| Index | Strat | Risk | Target |
| DJIA | Long | 7791 | 9860 |
| NASDAQ | Flat | ||
| S&P500 | Long | 826 | 1080 |
To review: “The decline from the October 2007 high is in 5 waves, therefore a multi-month countertrend 3 wave advance is underway. Fibonacci resistance does not begin until 8736.” Wave B within an A-B-C corrective advance from 6470 is complete at 7792. The Dow should rocket higher in wave C in the next few weeks. One possible target is 9864 (100% extension).
The Dow has started to trade lower after failing at 852 the 61.8% Fibo extension of the 9,795-6,470 decline. Given current momentum we could see a retrace back to 8,125 which has served as support in October and December of 2008.

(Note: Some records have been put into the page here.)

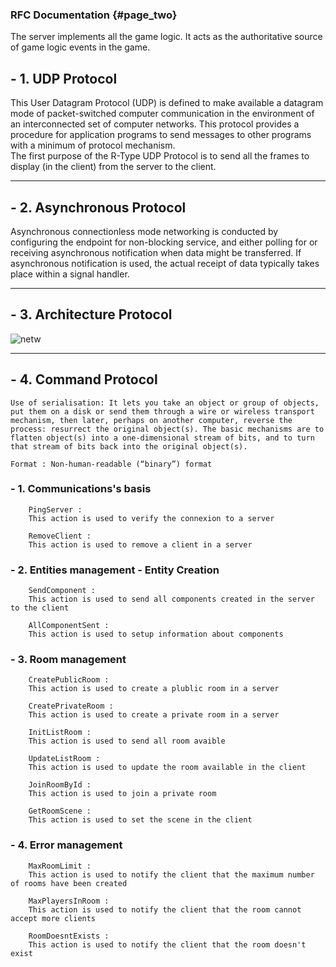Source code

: ### RFC Documentation {#page_two}

The server implements all the game logic. It acts as the authoritative source of game logic events in the game.

## -  1. UDP Protocol

This User Datagram Protocol (UDP) is defined to make available a datagram mode of packet-switched computer communication in the environment of an interconnected set of computer networks.
This protocol provides  a procedure  for application  programs to send messages to other programs with a minimum of protocol mechanism.  
The first purpose of the R-Type UDP Protocol is to send all the frames to display (in the client) from the server to the client.

________________________________________________________________________________


## -  2. Asynchronous Protocol

Asynchronous connectionless mode networking is conducted by configuring the endpoint for non-blocking service, and either polling for or receiving asynchronous notification when data might be transferred. If asynchronous notification is used, the actual receipt of data typically takes place within a signal handler.


________________________________________________________________________________  


## - 3. Architecture Protocol
    
![netw](https://user-images.githubusercontent.com/72009611/196368292-df6a206d-1499-40ea-b447-62faeb331f53.png)


________________________________________________________________________________  


## - 4. Command Protocol

    Use of serialisation: It lets you take an object or group of objects, put them on a disk or send them through a wire or wireless transport mechanism, then later, perhaps on another computer, reverse the process: resurrect the original object(s). The basic mechanisms are to flatten object(s) into a one-dimensional stream of bits, and to turn that stream of bits back into the original object(s).

    Format : Non-human-readable (“binary”) format

###   - 1. Communications's basis
    
        PingServer :  
        This action is used to verify the connexion to a server

        RemoveClient :  
        This action is used to remove a client in a server

###    - 2. Entities management - Entity Creation

        SendComponent :   
        This action is used to send all components created in the server to the client

        AllComponentSent :  
        This action is used to setup information about components
    
###    - 3. Room management

        CreatePublicRoom :  
        This action is used to create a plublic room in a server

        CreatePrivateRoom :  
        This action is used to create a private room in a server

        InitListRoom :   
        This action is used to send all room avaible

        UpdateListRoom :  
        This action is used to update the room available in the client

        JoinRoomById :  
        This action is used to join a private room

        GetRoomScene :  
        This action is used to set the scene in the client
    
###    - 4. Error management

        MaxRoomLimit :  
        This action is used to notify the client that the maximum number of rooms have been created

        MaxPlayersInRoom :  
        This action is used to notify the client that the room cannot accept more clients

        RoomDoesntExists :  
        This action is used to notify the client that the room doesn't exist

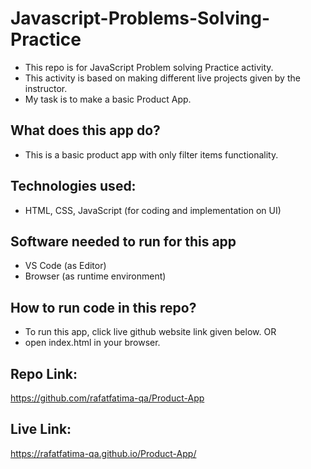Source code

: # Javascript-Problems-Solving-Practice
- This repo is for JavaScript Problem solving Practice activity.
- This activity is based on making different live projects given by the instructor.
- My task is to make a basic Product App.

## What does this app do?
- This is a basic product app with only filter items functionality.

## Technologies used:
- HTML, CSS, JavaScript (for coding and implementation  on UI)

## Software needed to run for this app
- VS Code (as Editor)
- Browser (as runtime environment)

## How to run code in this repo?
- To run this app, click live github website link given below.
OR
- open index.html in your browser.

## Repo Link:
https://github.com/rafatfatima-qa/Product-App

## Live Link:
https://rafatfatima-qa.github.io/Product-App/
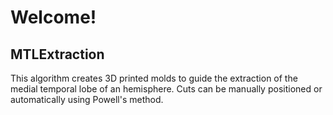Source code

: # Welcome!

## MTLExtraction
This algorithm creates 3D printed molds to guide the extraction of the medial temporal lobe of an hemisphere.
Cuts can be manually positioned or automatically using Powell's method.
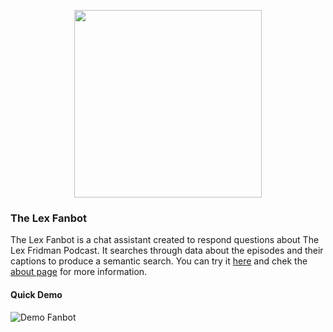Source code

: <p align="center">
  <img src="https://lexfanbot.netlify.app/fanbot.png" width="300"/>
</p>

### The Lex Fanbot

The Lex Fanbot is a chat assistant created to respond questions about The Lex Fridman Podcast.
It searches through data about the episodes and their captions to produce a semantic search.
You can try it [here](https://lexfanbot.netlify.app/) and chek the [about page](https://lexfanbot.netlify.app/about.html) for more information.

#### Quick Demo

![Demo Fanbot](https://lexfanbot.netlify.app/demo-fanbot.gif "searching about democracy")

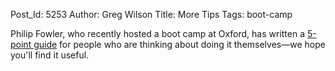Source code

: Post_Id: 5253
Author: Greg Wilson
Title: More Tips
Tags: boot-camp


<p>Philip Fowler, who recently hosted a boot camp at Oxford, has written a <a href="http://www.software.ac.uk/blog/2012-11-06-hosting-software-carpentry-boot-camp-top-tips">5-point guide</a> for people who are thinking about doing it themselves&mdash;we hope you'll find it useful.</p>


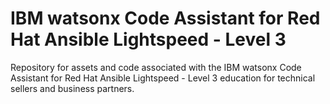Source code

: # IBM watsonx Code Assistant for Red Hat Ansible Lightspeed - Level 3

Repository for assets and code associated with the IBM watsonx Code Assistant for Red Hat Ansible Lightspeed - Level 3 education for technical sellers and business partners.
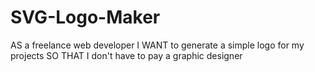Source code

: # SVG-Logo-Maker
AS a freelance web developer
I WANT to generate a simple logo for my projects
SO THAT I don't have to pay a graphic designer
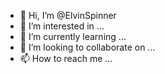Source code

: - 👋 Hi, I’m @ElvinSpinner
- 👀 I’m interested in ...
- 🌱 I’m currently learning ...
- 💞️ I’m looking to collaborate on ...
- 📫 How to reach me ...

<!---
ElvinSpinner/ElvinSpinner is a ✨ special ✨ repository because its `README.md` (this file) appears on your GitHub profile.
You can click the Preview link to take a look at your changes.
--->
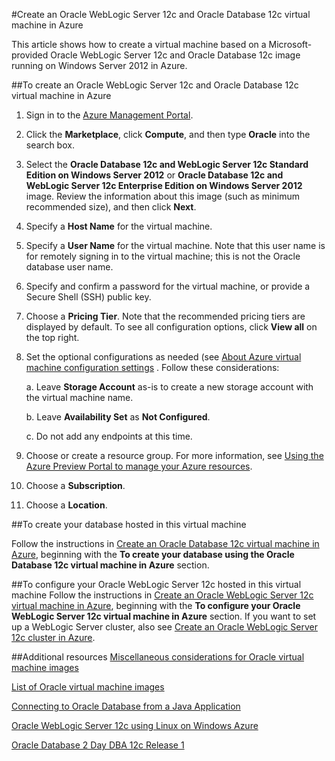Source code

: <properties
	pageTitle="Oracle WebLogic Server and Database VM | Windows Azure"
	description="Create an Oracle WebLogic Server 12c and Oracle Database 12c Azure image running on Windows Server 2012, using Resource Manager deployment model."
	services="virtual-machines"
	authors="bbenz"
	documentationCenter=""
	tags="azure-resource-manager"/>

<tags
	ms.service="virtual-machines"
	ms.date="06/22/2015"
	wacn.date=""/>

#Create an Oracle WebLogic Server 12c and Oracle Database 12c virtual machine in Azure

This article shows how to create a virtual machine based on a Microsoft-provided Oracle WebLogic Server 12c and Oracle Database 12c image running on Windows Server 2012 in Azure.
<!-- deleted by customization

[AZURE.INCLUDE [learn-about-deployment-models](../includes/learn-about-deployment-models-rm-include.md)] classic deployment model.

-->

##To create an Oracle WebLogic Server 12c and Oracle Database 12c virtual machine in Azure

1. Sign in to the [Azure Management Portal](https://manage.windowsazure.cn/).

2.	Click the **Marketplace**, click **Compute**, and then type **Oracle** into the search box.

3.	Select the **Oracle Database 12c and WebLogic Server 12c Standard Edition on Windows Server 2012** or **Oracle Database 12c and WebLogic Server 12c Enterprise Edition on Windows Server 2012** image. Review the information about this image (such as minimum recommended size), and then click **Next**.

4.	Specify a **Host Name** for the virtual machine.

5.	Specify a **User Name** for the virtual machine. Note that this user name is for remotely signing in to the virtual machine; this is not the Oracle database user name.

6.	Specify and confirm a password for the virtual machine, or provide a Secure Shell (SSH) public key.

7.	Choose a **Pricing Tier**.  Note that the recommended pricing tiers are displayed by default. To see all configuration options, click **View all** on the top right.

8. Set the optional configurations as needed <!-- keep by customization: begin --> (see [About Azure virtual machine configuration settings](https://msdn.microsoft.com/zh-cn/library/azure/dn763935.aspx) <!-- keep by customization: end -->. Follow these considerations:

	a. Leave **Storage Account** as-is to create a new storage account with the virtual machine name.

	b. Leave **Availability Set** as **Not Configured**.

	c. Do not add any endpoints at this time.

9.	Choose or create a resource group. For more information, see [Using the Azure Preview Portal to manage your Azure resources](/documentation/articles/resource-group-portal).

10. Choose a **Subscription**.

11. Choose a **Location**.


##To create your database hosted in this virtual machine

Follow the instructions in [Create an Oracle Database 12c virtual machine in Azure](/documentation/articles/virtual-machines-creating-oracle-database-virtual-machine), beginning with the **To create your database using the Oracle Database 12c virtual machine in Azure** section.

##To configure your Oracle WebLogic Server 12c hosted in this virtual machine
Follow the instructions in [Create an Oracle WebLogic Server 12c virtual machine in Azure](/documentation/articles/virtual-machines-creating-oracle-webLogic-server-12c-virtual-machine), beginning with the **To configure your Oracle WebLogic Server 12c virtual machine in Azure** section. If you want to set up a WebLogic Server cluster, also see [Create an Oracle WebLogic Server 12c cluster in Azure](/documentation/articles/virtual-machines-creating-oracle-webLogic-server-12c-cluster).

##Additional resources
[Miscellaneous considerations for Oracle virtual machine images](/documentation/articles/miscellaneous-considerations-for-oracle-virtual-machine-images-new-article)

[List of Oracle virtual machine images](/documentation/articles/virtual-machines-oracle-list-oracle-virtual-machine-images)

[Connecting to Oracle Database from a Java Application](http://docs.oracle.com/cd/E11882_01/appdev.112/e12137/getconn.htm#TDPJD136)

[Oracle WebLogic Server 12c using Linux on Windows Azure](http://www.oracle.com/technetwork/middleware/weblogic/learnmore/oracle-weblogic-on-azure-wp-2020930.pdf)

[Oracle Database 2 Day DBA 12c Release 1](http://docs.oracle.com/cd/E16655_01/server.121/e17643/toc.htm)
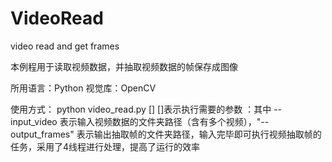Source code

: # VideoRead
video read and  get frames

本例程用于读取视频数据，并抽取视频数据的帧保存成图像

所用语言：Python
视觉库：OpenCV

使用方式： python video_read.py []
[]表示执行需要的参数 ：其中 --input_video 表示输入视频数据的文件夹路径（含有多个视频），"--output_frames" 表示输出抽取帧的文件夹路径，输入完毕即可执行视频抽取帧的任务，采用了4线程进行处理，提高了运行的效率
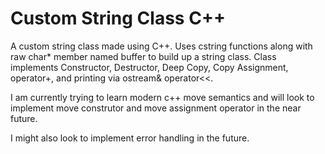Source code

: # Custom String Class C++

A custom string class made using C++. Uses cstring functions along with raw char* member named buffer to build up a string class. Class implements Constructor, Destructor, Deep Copy, Copy Assignment, operator+, and printing via ostream& operator<<.

I am currently trying to learn modern c++ move semantics and will look to implement move construtor and move assignment operator in the near future.

I might also look to implement error handling in the future.

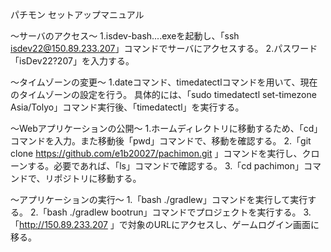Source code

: パチモン セットアップマニュアル

～サーバのアクセス～
1.isdev-bash....exeを起動し、「ssh isdev22@150.89.233.207」コマンドでサーバにアクセスする。
2.パスワード「isDev22?207」を入力する。

～タイムゾーンの変更～
1.dateコマンド、timedatectlコマンドを用いて、現在のタイムゾーンの設定を行う。
具体的には、「sudo timedatectl set-timezone Asia/Tolyo」コマンド実行後、「timedatectl」を実行する。

～Webアプリケーションの公開～
1.ホームディレクトリに移動するため、「cd」コマンドを入力。また移動後「pwd」コマンドで、移動を確認する。
2.「git clone https://github.com/e1b20027/pachimon.git 」コマンドを実行し、クローンする。必要であれば、「ls」コマンドで確認する。
3.「cd pachimon」コマンドで、リポジトリに移動する。

～アプリケーションの実行～
1.「bash ./gradlew」コマンドを実行して実行する。
2.「bash ./gradlew bootrun」コマンドでプロジェクトを実行する。
3.「http://150.89.233.207 」で対象のURLにアクセスし、ゲームログイン画面に移る。
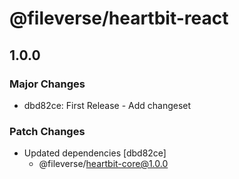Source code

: # @fileverse/heartbit-react

## 1.0.0

### Major Changes

- dbd82ce: First Release - Add changeset

### Patch Changes

- Updated dependencies [dbd82ce]
  - @fileverse/heartbit-core@1.0.0
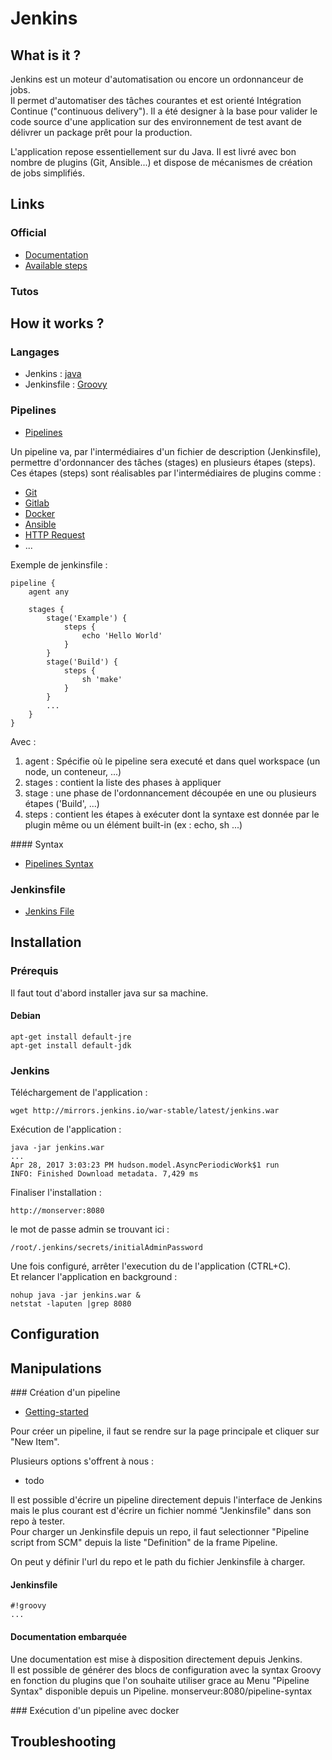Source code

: Jenkins
==============================

What is it ?
-----------------------------

Jenkins est un moteur d'automatisation ou encore un ordonnanceur de jobs.  
Il permet d'automatiser des tâches courantes et est orienté Intégration Continue ("continuous delivery").
Il a été designer à la base pour valider le code source d'une application sur des environnement de test avant de délivrer un package prêt pour la production.

L'application repose essentiellement sur du Java.
Il est livré avec bon nombre de plugins (Git, Ansible...) et dispose de mécanismes de création de jobs simplifiés.

Links
-----------------------------

### Official

* [Documentation](https://jenkins.io/doc/)
* [Available steps](https://jenkins.io/doc/pipeline/steps/)

### Tutos


How it works ?
-----------------------------

### Langages

* Jenkins : [java](https://www.java.com/fr/)
* Jenkinsfile : [Groovy](http://groovy-lang.org/)

### Pipelines

* [Pipelines](https://jenkins.io/doc/book/pipeline/)

Un pipeline va, par l'intermédiaires d'un fichier de description (Jenkinsfile), permettre d'ordonnancer des tâches (stages) en plusieurs étapes (steps).  
Ces étapes (steps) sont réalisables par l'intermédiaires de plugins comme :

* [Git](https://jenkins.io/doc/pipeline/steps/git/)
* [Gitlab](https://jenkins.io/doc/pipeline/steps/gitlab-plugin/)
* [Docker](https://jenkins.io/doc/pipeline/steps/docker-workflow/)
* [Ansible](https://jenkins.io/doc/pipeline/steps/ansible/)
* [HTTP Request](https://jenkins.io/doc/pipeline/steps/http_request/)
* ...

Exemple de jenkinsfile :

    pipeline {
        agent any 

        stages {
            stage('Example') {
                steps {
                    echo 'Hello World'
                }
            }
            stage('Build') { 
                steps { 
                    sh 'make' 
                }
            }
            ...
        }
    }

Avec :

1. agent : Spécifie où le pipeline sera executé et dans quel workspace (un node, un conteneur, ...)
2. stages : contient la liste des phases à appliquer
3. stage : une phase de l'ordonnancement découpée en une ou plusieurs étapes ('Build', ...)
4. steps : contient les étapes à exécuter dont la syntaxe est donnée par le plugin même ou un élément built-in (ex : echo, sh ...)

#### Syntax

* [Pipelines Syntax](https://jenkins.io/doc/book/pipeline/syntax/)

### Jenkinsfile

* [Jenkins File](https://jenkins.io/doc/book/pipeline/jenkinsfile/)


Installation
-----------------------------

### Prérequis

Il faut tout d'abord installer java sur sa machine.

#### Debian

    apt-get install default-jre
    apt-get install default-jdk

### Jenkins

Téléchargement de l'application :

    wget http://mirrors.jenkins.io/war-stable/latest/jenkins.war

Exécution de l'application :

    java -jar jenkins.war
    ...
    Apr 28, 2017 3:03:23 PM hudson.model.AsyncPeriodicWork$1 run
    INFO: Finished Download metadata. 7,429 ms

Finaliser l'installation :

    http://monserver:8080

le mot de passe admin se trouvant ici :

    /root/.jenkins/secrets/initialAdminPassword

Une fois configuré, arrêter l'execution du de l'application (CTRL+C).  
Et relancer l'application en background :

    nohup java -jar jenkins.war &
    netstat -laputen |grep 8080


Configuration
-----------------------------

Manipulations
-----------------------------

### Création d'un pipeline

* [Getting-started](https://jenkins.io/doc/book/pipeline/getting-started/)

Pour créer un pipeline, il faut se rendre sur la page principale et cliquer sur "New Item".

Plusieurs options s'offrent à nous :

* todo

Il est possible d'écrire un pipeline directement depuis l'interface de Jenkins mais le plus courant est d'écrire un fichier nommé "Jenkinsfile" dans son repo à tester.  
Pour charger un Jenkinsfile depuis un repo, il faut selectionner "Pipeline script from SCM" depuis la liste "Definition" de la frame Pipeline.

On peut y définir l'url du repo et le path du fichier Jenkinsfile à charger.

#### Jenkinsfile 

    #!groovy
    ...

#### Documentation embarquée

Une documentation est mise à disposition directement depuis Jenkins.  
Il est possible de générer des blocs de configuration avec la syntax Groovy en fonction du plugins que l'on souhaite utiliser grace au Menu "Pipeline Syntax" disponible depuis un Pipeline.
    monserveur:8080/pipeline-syntax

### Exécution d'un pipeline avec docker


Troubleshooting
-----------------------------

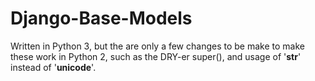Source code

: Django-Base-Models
==================

Written in Python 3, but the are only a few changes to be make to make these work in Python 2, such as the DRY-er super(), and usage of '__str__' instead of '__unicode__'.
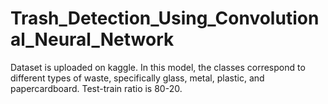 # Trash_Detection_Using_Convolutional_Neural_Network
Dataset is uploaded on kaggle.
In this model, the classes correspond to different types of waste, specifically glass, metal, plastic, and papercardboard.
Test-train ratio is 80-20.
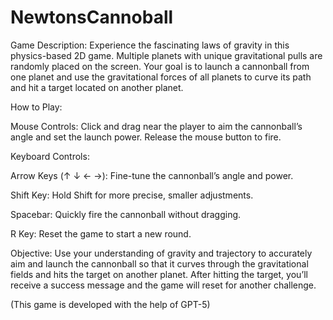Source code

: # NewtonsCannoball

Game Description:
Experience the fascinating laws of gravity in this physics-based 2D game. Multiple planets with unique gravitational pulls are randomly placed on the screen. Your goal is to launch a cannonball from one planet and use the gravitational forces of all planets to curve its path and hit a target located on another planet.

How to Play:

Mouse Controls:
Click and drag near the player to aim the cannonball’s angle and set the launch power. Release the mouse button to fire.

Keyboard Controls:

Arrow Keys (↑ ↓ ← →): Fine-tune the cannonball’s angle and power.

Shift Key: Hold Shift for more precise, smaller adjustments.

Spacebar: Quickly fire the cannonball without dragging.

R Key: Reset the game to start a new round.

Objective:
Use your understanding of gravity and trajectory to accurately aim and launch the cannonball so that it curves through the gravitational fields and hits the target on another planet. After hitting the target, you’ll receive a success message and the game will reset for another challenge.

(This game is developed with the help of GPT-5)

The S&P count is the same as the Dow count. A B wave is complete at 827. A target is 1086 (100% extension) and the index should remain above 827.
The S&P 500 traded back below 900 and is threatening to break from the current upward trend. The break below the psychological support level leaves the door open for a retrace back to 850.
The Nasdaq is in the same position as the other US indexes although the short term pattern is not clear. A deeper corrective rally is likely; perhaps to the 50% at 1902 or the 61.8% at 2094.
The Nasdaq broke below support at 1,700 leaves open a retrace back to 1,600-the April 20th low, where we could see staunch support. There we may see the current uptrend resume with another re-test of 1,785.